======== SUPPLIED INFORMATION
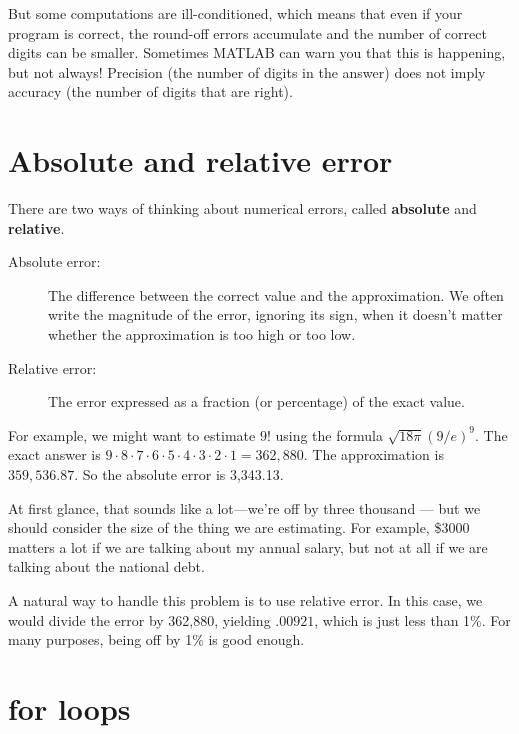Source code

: \documentclass[
]{book}
\numberwithin{Answer}{chapter}
\numberwithin{Exercise}{chapter}
\begin{document}
But some computations are ill-conditioned, which means that even if your program is correct, the round-off errors accumulate and the number of correct digits can be smaller.  Sometimes MATLAB can warn you that
this is happening, but not always!  Precision (the number of digits
in the answer) does not imply accuracy (the number of digits that
are right).


\section{Absolute and relative error}

There are two ways of thinking about numerical errors, called {\bf
absolute} and {\bf relative}.


\begin{description}

\item[Absolute error:] The difference between the correct value and
the approximation.  We often write the magnitude of the error,
ignoring its sign, when it doesn't matter whether the approximation
is too high or too low.

\item[Relative error:] The error expressed as a fraction (or percentage)
of the exact value.
\end{description}

For example, we might want to estimate $9!$ using the formula $\sqrt
{18 \pi} ( 9 / e)^9$.  The exact answer is $9 \cdot 8 \cdot 7 \cdot 6
\cdot 5 \cdot 4 \cdot 3 \cdot 2 \cdot 1 = 362,880$.  The approximation
is $359,536.87$.  So the absolute error is 3,343.13.

At first glance, that sounds like a lot---we're off by three
thousand --- but we should consider the size of the
thing we are estimating.  For example, \$3000 matters a lot
if we are talking about my annual salary, but not at all if we
are talking about the national debt.

A natural way to handle this problem is to use relative
error.
In this case, we would divide the error
by 362,880, yielding $.00921$, which is just less than 1\%.
For many purposes, being off by 1\% is good enough.


\section{for loops}
\end{document}
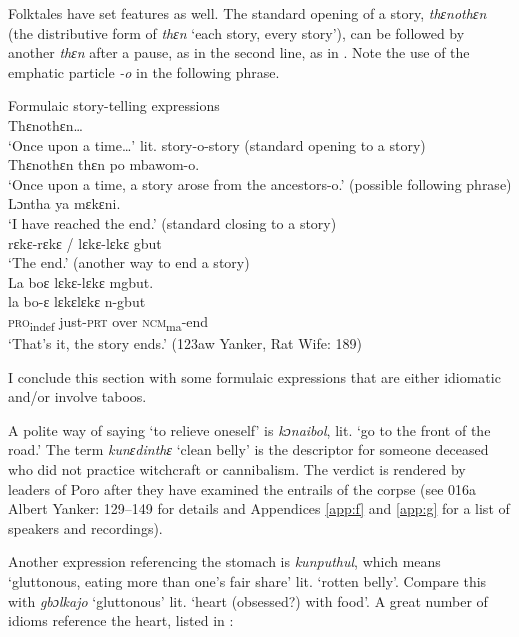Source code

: Folktales have set features as well. The standard opening of a story, \textit{thɛnothɛn} (the distributive form of \textit{thɛn} ‘each story, every story'), can be followed by another \textit{thɛn} after a pause, as in the second line, as in . Note the use of the emphatic particle \textit{{}-o} in the following phrase.

\ea%
    \label{ex:248}
    Formulaic story-telling expressions\\
    
\ea Thɛnothɛn… \\
‘Once upon a time…' lit. story-o-story (standard opening to a story)\\

\ex Thɛnothɛn thɛn po mbawom-o. \\
‘Once upon a time, a story arose from the ancestors-o.' (possible following phrase)\\

\ex Lɔntha ya mɛkɛni. \\
‘I have reached the end.' (standard closing to a story)\\

\ex rɛkɛ-rɛkɛ / lɛkɛ-lɛkɛ gbut \\
‘The end.' (another way to end a story)\\
\vspace{6pt}
\ex La boɛ lɛkɛ-lɛkɛ mgbut.\\
\gll la      bo-ɛ      lɛkɛlɛkɛ    n-gbut\\
\textsc{pro}\textsubscript{indef}  just-\textsc{prt}    over      \textsc{ncm}\textsubscript{ma}\textsc{{}-}end\\
\glt ‘That's it, the story ends.' (123aw Yanker, Rat Wife: 189)
\z
\z

I conclude this section with some formulaic expressions that are either idiomatic and/or involve taboos.

A polite way of saying ‘to relieve oneself' is \textit{kɔnaibol}, lit. ‘go to the front of the road.' The term \textit{kunɛdinthɛ} ‘clean belly' is the descriptor for someone deceased who did not practice witchcraft or cannibalism. The verdict is rendered by leaders of Poro after they have examined the entrails of the corpse (see 016a Albert Yanker: 129–149 for details and Appendices \ref{app:f} and \ref{app:g} for a list of speakers and recordings).

Another expression referencing the stomach is \textit{kunputhul}, which means ‘gluttonous, eating more than one's fair share' lit. ‘rotten belly'. Compare this with \textit{gbɔlkajo} ‘gluttonous' lit. ‘heart (obsessed?) with food'. A great number of idioms reference the heart, listed in :

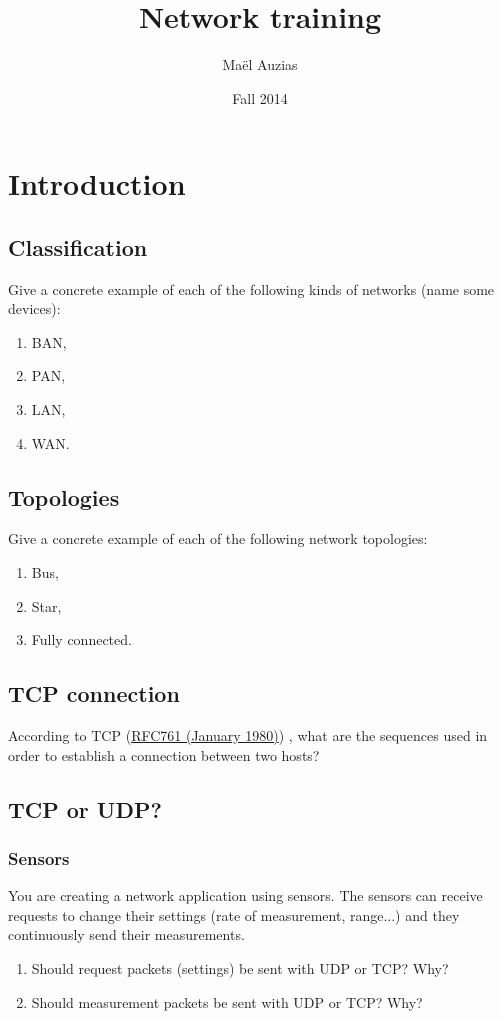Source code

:\documentclass[11pt]{article}
\begin{document}
\title{Network training}
\date{Fall 2014}
\author{Maël Auzias}
\maketitle



\section{Introduction}
\subsection{Classification}
Give a concrete example of each of the following kinds of networks (name some devices):
  \begin{enumerate}
    \item BAN,
    \item PAN,
    \item LAN,
    \item WAN.
  \end{enumerate}

\subsection{Topologies}
Give a concrete example of each of the following network topologies:
  \begin{enumerate}
    \item Bus,
    \item Star,
    \item Fully connected.
  \end{enumerate}

\subsection{TCP connection}
According to TCP (\color{blue}\href{http://tools.ietf.org/html/rfc761}{RFC761 (January 1980)}) \color{black}, what are the sequences used in order to establish a connection between two hosts?

\subsection{TCP or UDP?}
\subsubsection{Sensors}
You are creating a network application using sensors. The sensors can receive requests to change their settings (rate of measurement, range...) and they continuously send their measurements.
  \begin{enumerate}
    \item Should request packets (settings) be sent with UDP or TCP? Why?
    \item Should measurement packets be sent with UDP or TCP? Why?
  \end{enumerate}
\end{document}
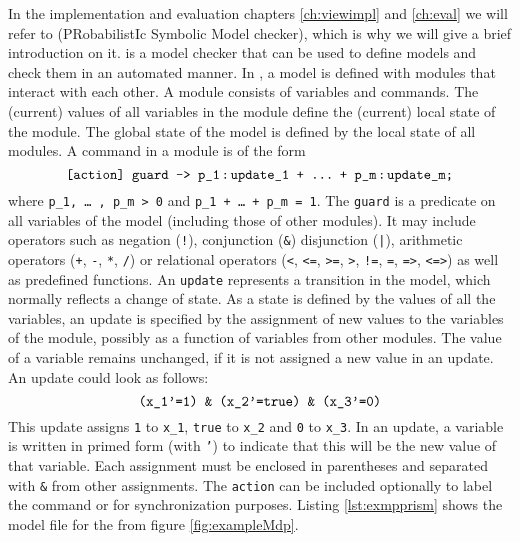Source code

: \documentclass[preview]{standalone}
\begin{document}
In the implementation and evaluation chapters \ref{ch:viewimpl} and \ref{ch:eval} we will refer to \prism (PRobabilistIc Symbolic Model checker), which is why we will give a brief introduction on it. \prism is a model checker that can be used to define models and check them in an automated manner. In \prism, a model is defined with modules that interact with each other. A module consists of variables and commands. The (current) values of all variables in the module define the (current) local state of the module. The global state of the model is defined by the local state of all modules. A command in a module is of the form 
\[
\text{\texttt{[action] guard -> p\_1\!\;:\!\;update\_1\space+\space\dots\;\,+\space p\_m\!\;:\!\;update\_m;}} 
\]
where \texttt{p\_1, \dots\;\,, p\_m > 0} and \texttt{p\_1 + \dots\;\,+ p\_m = 1}.
The \texttt{guard} is a predicate on all variables of the model (including those of other modules). It may include operators such as negation (\texttt{!}), conjunction (\texttt{\&}) disjunction (\texttt{|}), arithmetic operators (\texttt{+}, \texttt{-}, \texttt{*}, \texttt{/}) or relational operators (\texttt{<}, \texttt{<=}, \texttt{>=}, \texttt{>}, \texttt{!=}, \texttt{=}, \texttt{=>}, \texttt{<=>}) as well as predefined functions.
An \texttt{update} represents a transition in the model, which normally reflects a change of state. As a state is defined by the values of all the variables, an update is specified by the assignment of new values to the variables of the module, possibly as a function of variables from other modules. The value of a variable remains unchanged, if it is not assigned a new value in an update. An update could look as follows:
\[
\text{\texttt{(x\_1'=1) \& (x\_2'=true) \& (x\_3'=0)}}
\]
This update assigns \texttt{1} to \texttt{x\_1}, \texttt{true} to \texttt{x\_2} and \texttt{0} to \texttt{x\_3}. In an update, a variable is written in primed form (with \texttt{'}) to indicate that this will be the new value of that variable. Each assignment must be enclosed in parentheses and separated with \texttt{\&} from other assignments.
The \texttt{action} can be included optionally to label the command or for synchronization purposes. Listing \ref{lst:exmpprism} shows the model file for the \mdpN \mdp from figure \ref{fig:exampleMdp}.
\end{document}
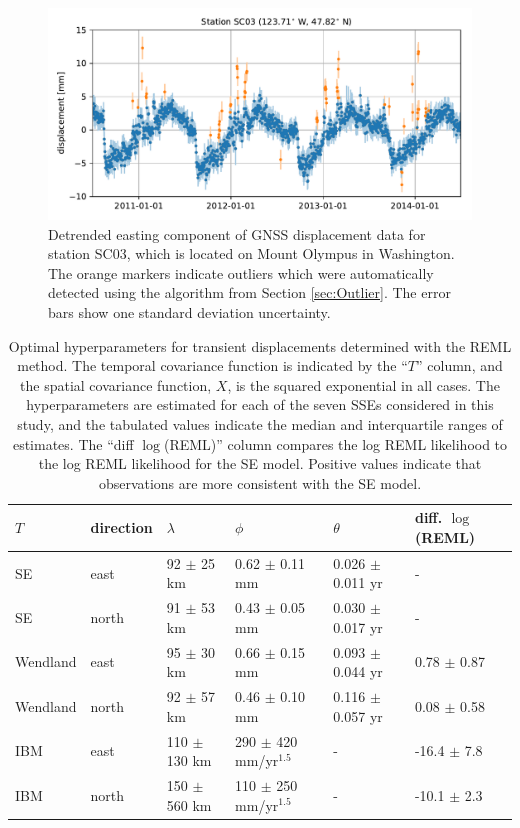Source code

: \documentclass[10pt,letter]{article}
\begin{document}
\begin{figure}
\includegraphics{figures/outliers/outliers.pdf}
\caption{Detrended easting component of GNSS displacement data for station SC03, which is located on Mount Olympus in Washington.  The orange markers indicate outliers which were automatically detected using the algorithm from Section \ref{sec:Outlier}. The error bars show one standard deviation uncertainty.}   
\label{fig:Outliers}
\end{figure}

\begin{table}\label{tab:Parameters}
\begin{tabular} {l l l l l l}
$T$ & direction & $\lambda$  & $\phi$   & $\theta$  & diff. $\log$(REML) \\ \hline
SE & east   & 92 $\pm$ 25 km  & 0.62 $\pm$ 0.11 mm  & 0.026 $\pm$ 0.011 yr  &  - \\
SE & north  & 91 $\pm$ 53 km  & 0.43 $\pm$ 0.05 mm  & 0.030 $\pm$ 0.017 yr  &  - \\
Wendland & east   & 95 $\pm$ 30 km  & 0.66 $\pm$ 0.15 mm  & 0.093 $\pm$ 0.044 yr &  0.78 $\pm$ 0.87 \\
Wendland & north  & 92 $\pm$ 57 km  & 0.46 $\pm$ 0.10 mm  & 0.116 $\pm$ 0.057 yr &  0.08 $\pm$ 0.58 \\
IBM & east   & 110 $\pm$ 130 km & 290 $\pm$ 420 mm/yr$^{1.5}$  & -          & -16.4 $\pm$ 7.8 \\
IBM & north  & 150 $\pm$ 560 km & 110 $\pm$ 250 mm/yr$^{1.5}$ & -           & -10.1 $\pm$ 2.3 \\
\end{tabular}
\caption{Optimal hyperparameters for transient displacements determined with the REML method.  The temporal covariance function is indicated by the ``$T$'' column, and the spatial covariance function, $X$, is the squared exponential in all cases. The hyperparameters are estimated for each of the seven SSEs considered in this study, and the tabulated values indicate the median and interquartile ranges of estimates. The ``diff $\log$(REML)'' column compares the log REML likelihood to the log REML likelihood for the SE model. Positive values indicate that observations are more consistent with the SE model.} 
\end{table}
\end{document}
================
▶ [WHAT THE EXERCISE ASKS] Go through the material above and count the lines that include "Once". Give the number alone.

▶ [RESULT] 2